## Data for this exercise
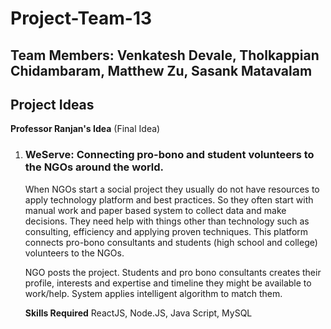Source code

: # Project-Team-13
## Team Members: Venkatesh Devale, Tholkappian Chidambaram, Matthew Zu, Sasank Matavalam
## Project Ideas


**Professor Ranjan's Idea** (Final Idea)

1. ### WeServe: Connecting  pro-bono and student volunteers to the NGOs around the world.

   When NGOs start a social project they usually do not have resources to apply technology platform and best practices. So they often  start with manual work and paper based system to collect  data and make decisions. They need help with things other than technology such as consulting, efficiency and applying proven techniques. This platform connects pro-bono consultants and students (high  school and college) volunteers to the NGOs.
   
   NGO posts the project. Students and pro  bono consultants creates their profile, interests and expertise and timeline they might be available to work/help. System applies intelligent algorithm to match them.
   
   **Skills Required** ReactJS, Node.JS, Java Script, MySQL
 
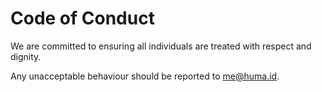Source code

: <!-- SPDX-FileCopyrightText: 2024 Humaid Alqasimi <https://huma.id> -->
<!-- SPDX-License-Identifier: CC0-1.0 -->

# Code of Conduct

We are committed to ensuring all individuals are treated with respect and dignity.

Any unacceptable behaviour should be reported to me@huma.id.
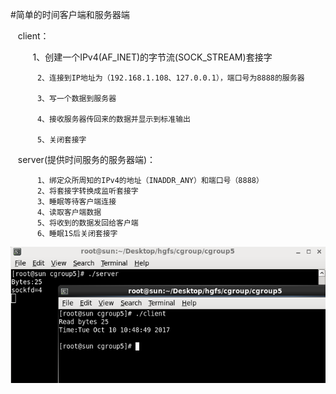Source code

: 

#简单的时间客户端和服务器端



      client：
   
          1、创建一个IPv4(AF_INET)的字节流(SOCK_STREAM)套接字
          
          2、连接到IP地址为（192.168.1.108、127.0.0.1），端口号为8888的服务器
          
          3、写一个数据到服务器
          
          4、接收服务器传回来的数据并显示到标准输出
          
          5、关闭套接字
          
          
     server(提供时间服务的服务器端)：
    
          1、绑定众所周知的IPv4的地址（INADDR_ANY）和端口号（8888）
          2、将套接字转换成监听套接字
          3、睡眠等待客户端连接
          4、读取客户端数据
          5、将收到的数据发回给客户端
          6、睡眠1S后关闭套接字
    

![image](https://github.com/210843013/server_client/blob/master/time/result.png)
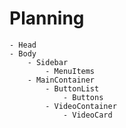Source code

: # Planning

    - Head
    - Body
        - Sidebar
            - MenuItems
        - MainContainer
            - ButtonList
                - Buttons
            - VideoContainer
                - VideoCard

## What you will do
Images are to be skipped, and each line above is to be returned exactly.

## Response
Source code

: # Project-Team-13
## Team Members: Venkatesh Devale, Tholkappian Chidambaram, Matthew Zu, Sasank Matavalam
## Project Ideas


**Professor Ranjan's Idea** (Final Idea)

1. ### WeServe: Connecting  pro-bono and student volunteers to the NGOs around the world.

   When NGOs start a social project they usually do not have resources to apply technology platform and best practices. So they often  start with manual work and paper based system to collect  data and make decisions. They need help with things other than technology such as consulting, efficiency and applying proven techniques. This platform connects pro-bono consultants and students (high  school and college) volunteers to the NGOs.
   
   NGO posts the project. Students and pro  bono consultants creates their profile, interests and expertise and timeline they might be available to work/help. System applies intelligent algorithm to match them.
   
   **Skills Required** ReactJS, Node.JS, Java Script, MySQL
 
Source code

: <!-- SPDX-FileCopyrightText: 2024 Humaid Alqasimi <https://huma.id> -->
<!-- SPDX-License-Identifier: CC0-1.0 -->

# Code of Conduct

We are committed to ensuring all individuals are treated with respect and dignity.

Any unacceptable behaviour should be reported to me@huma.id.
Source code

: 

#简单的时间客户端和服务器端



      client：
   
          1、创建一个IPv4(AF_INET)的字节流(SOCK_STREAM)套接字
          
          2、连接到IP地址为（192.168.1.108、127.0.0.1），端口号为8888的服务器
          
          3、写一个数据到服务器
          
          4、接收服务器传回来的数据并显示到标准输出
          
          5、关闭套接字
          
          
     server(提供时间服务的服务器端)：
    
          1、绑定众所周知的IPv4的地址（INADDR_ANY）和端口号（8888）
          2、将套接字转换成监听套接字
          3、睡眠等待客户端连接
          4、读取客户端数据
          5、将收到的数据发回给客户端
          6、睡眠1S后关闭套接字
    

![image](https://github.com/210843013/server_client/blob/master/time/result.png)
Source code

: # Planning

    - Head
    - Body
        - Sidebar
            - MenuItems
        - MainContainer
            - ButtonList
                - Buttons
            - VideoContainer
                - VideoCard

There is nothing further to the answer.